A gust of wind brushed through the tall grass, carrying distant voices. Li Shen straightened, face blanking as he stashed the weapon and resumed his duties. There were always ears in the Azure Cloud Sect, and some listened more keenly than others.
—
Hours later, he wheeled a cart stacked with vegetables toward the kitchen halls, his arms quivering from effort. The wooden wheels clattered across uneven stone, every jolt sending sharp aches through his shoulders. But pain no longer held the same power over him. He had learned to quiet it, to let it pass through him like wind through a sieve.
Up ahead, near a moss-covered archway, a group of Outer Disciples stood chatting, their robes slightly cleaner, their stomachs slightly fuller, their lives unmeasurably easier than his.
"…near the Whispering Peaks," one said, voice too loud with pride. "They tried to ambush us. Demon-corrupted scum. Blackened veins, twisted limbs, the whole mess. Took three of us just to put one down."
Li Shen didn't look. He didn't need to.
The words echoed in his chest like a struck gong. Demon-corrupted. Even among seasoned disciples, such encounters were dangerous. But to Li Shen, they were something else entirely.
Food.
He kept his pace steady, gaze lowered, though every nerve in his body screamed to listen. To act.
"Something's off with the sect lately," another said. "Heard a Core Elder went missing up north. No trace but a bloodied talisman."
"Probably the demons again. Filthy things are spreading faster than anyone wants to admit."
The cart hit a stone with a jolt, and Li Shen used the moment to steal a glance. Their swords were sheathed but stained. One had a tear in his sleeve, a deep gash underneath hastily wrapped. The corruption had touched him. That meant the scent of it—that taste—still lingered.
His mouth went dry.
He guided the cart onward, forcing himself not to stare. He couldn't afford attention. Not yet. Elder Guo already watched him too closely, sniffing for signs of rebellion. If Guo suspected his hunger for demons, Li Shen would disappear by morning.

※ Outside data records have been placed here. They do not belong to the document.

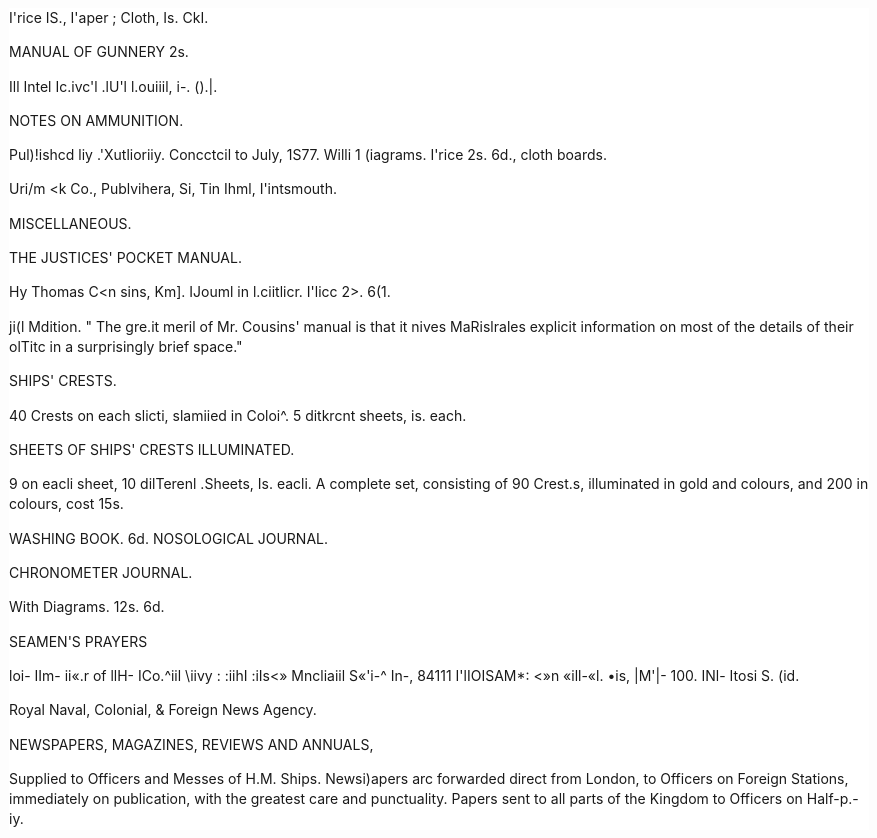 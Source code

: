 I'rice IS., I'aper ; Cloth, Is. CkI. 

MANUAL OF GUNNERY 2s. 

Ill Intel Ic.ivc'l .lU'l l.ouiiil, i-. ().|. 

NOTES ON AMMUNITION. 

Pul)!ishcd liy .'Xutlioriiy. Concctcil to July, 1S77. Willi 1 (iagrams. 
I'rice 2s. 6d., cloth boards. 

Uri/m <k Co., Publvihera, Si, Tin Ihml, I'intsmouth. 



MISCELLANEOUS. 



THE JUSTICES' POCKET MANUAL. 

Hy Thomas C<n sins, Km]. IJouml in l.ciitlicr. I'licc 2>. 6(1. 

ji(l Mdition. 
" The gre.it meril of Mr. Cousins' manual is that it nives MaRislrales explicit 
information on most of the details of their olTitc in a surprisingly brief space." 

SHIPS' CRESTS. 

40 Crests on each slicti, slamiied in Coloi^. 5 ditkrcnt sheets, is. each. 

SHEETS OF SHIPS' CRESTS ILLUMINATED. 

9 on eacli sheet, 10 dilTerenl .Sheets, Is. eacli. 
A complete set, consisting of 90 Crest.s, illuminated in gold and 
colours, and 200 in colours, cost 15s. 

WASHING BOOK. 6d. 
NOSOLOGICAL JOURNAL. 

CHRONOMETER JOURNAL. 

With Diagrams. 12s. 6d. 



SEAMEN'S PRAYERS 

loi- IIm- ii«.r of llH- ICo.^iil \iivy : :iihI :iIs<» Mncliaiil S«'i-^ In-, 
84111 I'lIOISAM*: <»n «ill-«l. •is, |M'|- 100. INl- Itosi S. (id. 



Royal Naval, Colonial, & Foreign News Agency. 

NEWSPAPERS, MAGAZINES, REVIEWS 
AND ANNUALS, 

Supplied to Officers and Messes of H.M. Ships. Newsi)apers 
arc forwarded direct from London, to Officers on Foreign Stations, 
immediately on publication, with the greatest care and punctuality. 
Papers sent to all parts of the Kingdom to Officers on Half-p.-iy. 


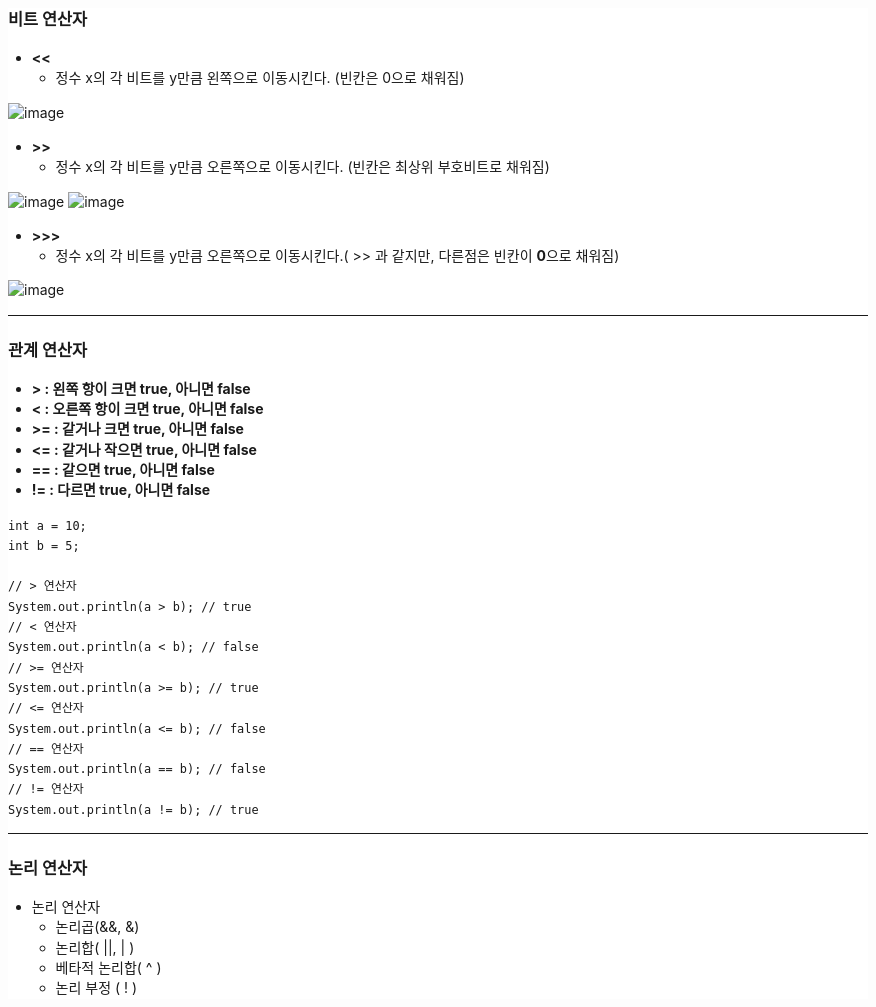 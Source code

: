 
### 비트 연산자

-   **<<**
    -   정수 x의 각 비트를 y만큼 왼쪽으로 이동시킨다. (빈칸은 0으로 채워짐)

![image]("src/main/java/images/bit_operator1.png")

-   **\>>**
    -   정수 x의 각 비트를 y만큼 오른쪽으로 이동시킨다. (빈칸은 최상위 부호비트로 채워짐)

![image]("src/main/java/images/bit_operator2.png")
![image]("src/main/java/images/bit_operator3.png")

-   **\>>>**
    -   정수 x의 각 비트를 y만큼 오른쪽으로 이동시킨다.( >> 과 같지만, 다른점은 빈칸이 **0**으로 채워짐)

![image]("src/main/java/images/bit_operator4.png")

---

### 관계 연산자

-   **\> : 왼쪽 항이 크면 true, 아니면 false**
-   **< : 오른쪽 항이 크면 true, 아니면 false**
-   **\>= : 같거나 크면 true, 아니면 false**
-   **<= : 같거나 작으면 true, 아니면 false**
-   **\== : 같으면 true, 아니면 false**
-   **!= : 다르면 true, 아니면 false**

```
int a = 10;
int b = 5;

// > 연산자
System.out.println(a > b); // true
// < 연산자
System.out.println(a < b); // false
// >= 연산자
System.out.println(a >= b); // true
// <= 연산자
System.out.println(a <= b); // false
// == 연산자
System.out.println(a == b); // false
// != 연산자
System.out.println(a != b); // true
```

---

### 논리 연산자

-   논리 연산자
    -   논리곱(&&, &)
    -   논리합( ||, | )
    -   베타적 논리합( ^ )
    -   논리 부정 ( ! )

But he was learning patience. Observation. The kitchen halls weren't just a place of labor—they were a junction of gossip, information, weakness. Every whispered story, every injury poorly explained, every rumor of a "strange sickness" or "bandit attack" held possibilities.
He just needed the right one.
—
That night, as the stars blinked into view above the sect's shadowed courtyards, Li Shen crouched alone in a disused storeroom, mop-handle across his knees. He should've been sleeping, but sleep brought dreams. And dreams brought memories he couldn't yet survive.
His body hurt, but in a clean way—a forged way. The ache of strength being built, not stolen.
He closed his eyes.
He could feel something. Not in his Qi, but deeper—in his blood, in his bones. A faint, gnawing pull, as if something far away was calling to him. Something twisted. Something he was meant to destroy.
Or devour.
His Heaven Asura Destruction Body was still dormant, its power locked behind layers of suppression. But it was awakening. Slowly. He could feel its hunger growing each day. The faint black shimmer he'd seen once in a cracked spirit-jade. The odd resistance to pain when Elder Guo had struck him with a Qi-infused rod. The way his eyes lingered longer than they should on the scars of the wounded disciples.
He didn't fully understand it. But it understood him.
The sect called the demons a threat. A blight. And they were. But to him, they were also a promise—a path to the strength he could never gain through normal means. His blade did not seek justice.
It sought survival.
And blood.
—
Li Shen's eyes opened, sharp and cold in the dark.
He wasn't just a handyman.
He was a blade being sharpened in secret.
And soon, he would find something—or someone—to cut.